Speech Decoding Engines Part 1. Juicer, the WFST recognizer

ASR today is quite diverse. While in 1998 there was only a HTK package and some inhouse toolkits like CMUSphinx released in 2000, now there are dozen very interesting recognizers released to the public and available under open source licenses. We are starting today the review series about them.

So, the first one is Juicer, the WSFT recognizer from IDIAP, University of Edinburgh and University of Sheffield.

Weighted finite state transducers (WFST) are very popular trend in modern ASR, with very famous addicts like Google, IBM Watson center and so many others. Basically the idea is that you convert everything into same format that allows not just unified representation, but more advanced operations like merging to build a shared search space or reducing to make that search space smaller (with operations like determinization and minimization). Format also provides you interpolation properties, for example you don't need to care about g2p anymore, it's automatically done by transducer. For WFST itself, I found a good tutorial by Mohril, Pereira and Riley "Speech Recognition with Weighted State Transducers".

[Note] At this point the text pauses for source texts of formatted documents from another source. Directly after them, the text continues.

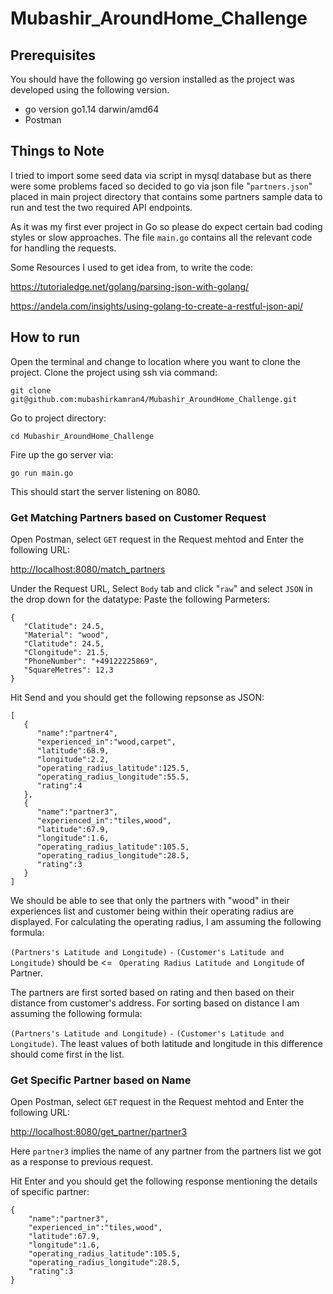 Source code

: # Mubashir_AroundHome_Challenge


## Prerequisites

You should have the following go version installed as the project was developed using the following version.

* go version go1.14 darwin/amd64
* Postman

## Things to Note

I tried to import some seed data via script in mysql database but as there were some problems faced so decided to
go via json file "`partners.json`" placed in main project directory that contains some partners sample data to run and
test the two required API endpoints.

As it was my first ever project in Go so please do expect certain bad coding styles or slow approaches.
The file `main.go` contains all the relevant code for handling the requests.

Some Resources I used to get idea from, to write the code:

https://tutorialedge.net/golang/parsing-json-with-golang/

https://andela.com/insights/using-golang-to-create-a-restful-json-api/



## How to run

Open the terminal and change to location where you want to clone the project. Clone the project using ssh via command:

`git clone git@github.com:mubashirkamran4/Mubashir_AroundHome_Challenge.git`

Go to project directory:

`cd Mubashir_AroundHome_Challenge`

Fire up the go server via:

`go run main.go`

This should start the server listening on 8080.

### Get Matching Partners based on Customer Request

Open Postman, select `GET` request in the Request mehtod and Enter the following URL:

[http://localhost:8080/match_partners](http://localhost:8080/match_partners)

Under the Request URL, Select `Body` tab and click "`raw`" and select `JSON` in the drop down for the datatype:
Paste the following Parmeters:

```
{
   "Clatitude": 24.5,
   "Material": "wood",
   "Clatitude": 24.5,
   "Clongitude": 21.5,
   "PhoneNumber": "+49122225869",
   "SquareMetres": 12.3
}
```
Hit Send and you should get the following repsonse as JSON:

```
[
   {
      "name":"partner4",
      "experienced_in":"wood,carpet",
      "latitude":68.9,
      "longitude":2.2,
      "operating_radius_latitude":125.5,
      "operating_radius_longitude":55.5,
      "rating":4
   },
   {
      "name":"partner3",
      "experienced_in":"tiles,wood",
      "latitude":67.9,
      "longitude":1.6,
      "operating_radius_latitude":105.5,
      "operating_radius_longitude":28.5,
      "rating":3
   }
]
```
We should be able to see that only the partners with "wood" in their experiences list and customer being within their operating
radius are displayed. For calculating the operating radius, I am assuming the following formula:
  
 `(Partners's Latitude and Longitude)` `-` `(Customer's Latitude and Longitude)` should be <=
   ` Operating Radius Latitude and Longitude` of Partner.


The partners are first sorted based on rating and then based on their distance from customer's address. For sorting based
on distance I am assuming the following formula:

`(Partners's Latitude and Longitude)` `-` `(Customer's Latitude and Longitude)`. The least values of both latitude and longitude
in this difference should come first in the list.



### Get Specific Partner based on Name

Open Postman, select `GET` request in the Request mehtod and Enter the following URL:

[http://localhost:8080/get_partner/partner3](http://localhost:8080/get_partner/partner3)

Here `partner3` implies the name of any partner from the partners list we got as a response to previous request.

Hit Enter and you should get the following response mentioning the details of specific partner:
```
{
    "name":"partner3",
    "experienced_in":"tiles,wood",
    "latitude":67.9,
    "longitude":1.6,
    "operating_radius_latitude":105.5,
    "operating_radius_longitude":28.5,
    "rating":3
}
```


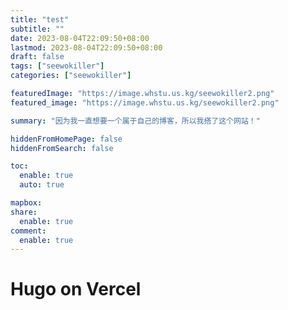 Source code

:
```yaml
---
title: "test"
subtitle: ""
date: 2023-08-04T22:09:50+08:00
lastmod: 2023-08-04T22:09:50+08:00
draft: false
tags: ["seewokiller"]
categories: ["seewokiller"]

featuredImage: "https://image.whstu.us.kg/seewokiller2.png"
featured_image: "https://image.whstu.us.kg/seewokiller2.png"

summary: "因为我一直想要一个属于自己的博客，所以我搭了这个网站！"

hiddenFromHomePage: false
hiddenFromSearch: false

toc:
  enable: true
  auto: true

mapbox:
share:
  enable: true
comment:
  enable: true
---
```


# Hugo on Vercel

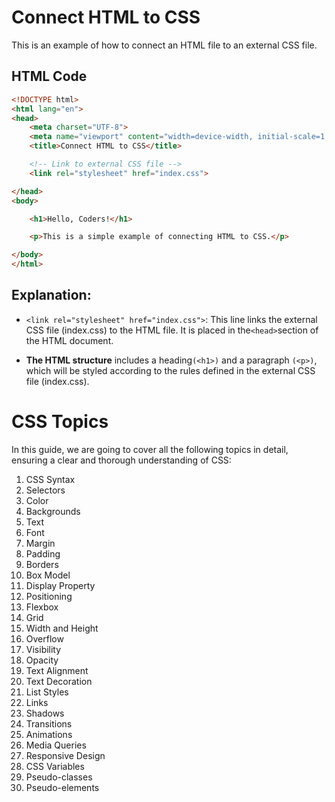 # Connect HTML to CSS

This is an example of how to connect an HTML file to an external CSS file.

## HTML Code

```html
<!DOCTYPE html>
<html lang="en">
<head>
    <meta charset="UTF-8">
    <meta name="viewport" content="width=device-width, initial-scale=1.0">
    <title>Connect HTML to CSS</title>

    <!-- Link to external CSS file -->
    <link rel="stylesheet" href="index.css">

</head>
<body>

    <h1>Hello, Coders!</h1>

    <p>This is a simple example of connecting HTML to CSS.</p>

</body>
</html>
```
## Explanation:

- `<link rel="stylesheet" href="index.css">`: This line links the external CSS file (index.css) to the HTML file. It is placed in the` <head> `section of the HTML document.

- **The HTML structure** includes a heading`(<h1>)` and a paragraph `(<p>)`, which will be styled according to the rules defined in the external CSS file (index.css).

# CSS Topics

In this guide, we are going to cover all the following topics in detail, ensuring a clear and thorough understanding of CSS:

1. CSS Syntax  
2. Selectors  
3. Color  
4. Backgrounds  
5. Text  
6. Font  
7. Margin  
8. Padding  
9. Borders  
10. Box Model  
11. Display Property  
12. Positioning  
13. Flexbox  
14. Grid  
15. Width and Height  
16. Overflow  
17. Visibility  
18. Opacity  
19. Text Alignment  
20. Text Decoration  
21. List Styles  
22. Links  
23. Shadows  
24. Transitions  
25. Animations  
26. Media Queries  
27. Responsive Design  
28. CSS Variables  
29. Pseudo-classes  
30. Pseudo-elements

Juicer can do very efficient decoding with stanard set of ASR tools - ARPA language model (bigram due to memory requirements), dictionary and cross-word triphone models could be trained by HTK. BSD license makes Juicer very attractive. Juicer is part of AMI project that targets meeting transcription, other AMI deliverables are subject for separate posts though.

So here is the description how to try it. Don't expect it to be straightforward though, it's not a trivial process. Well, one day we'll put everything on a live CD to make ASR development environment easier. Right now you can follow this step-by-step howto as many our young friends call such thing. I wonder where do people get the idea that for everything there is detailed step-by-step howto.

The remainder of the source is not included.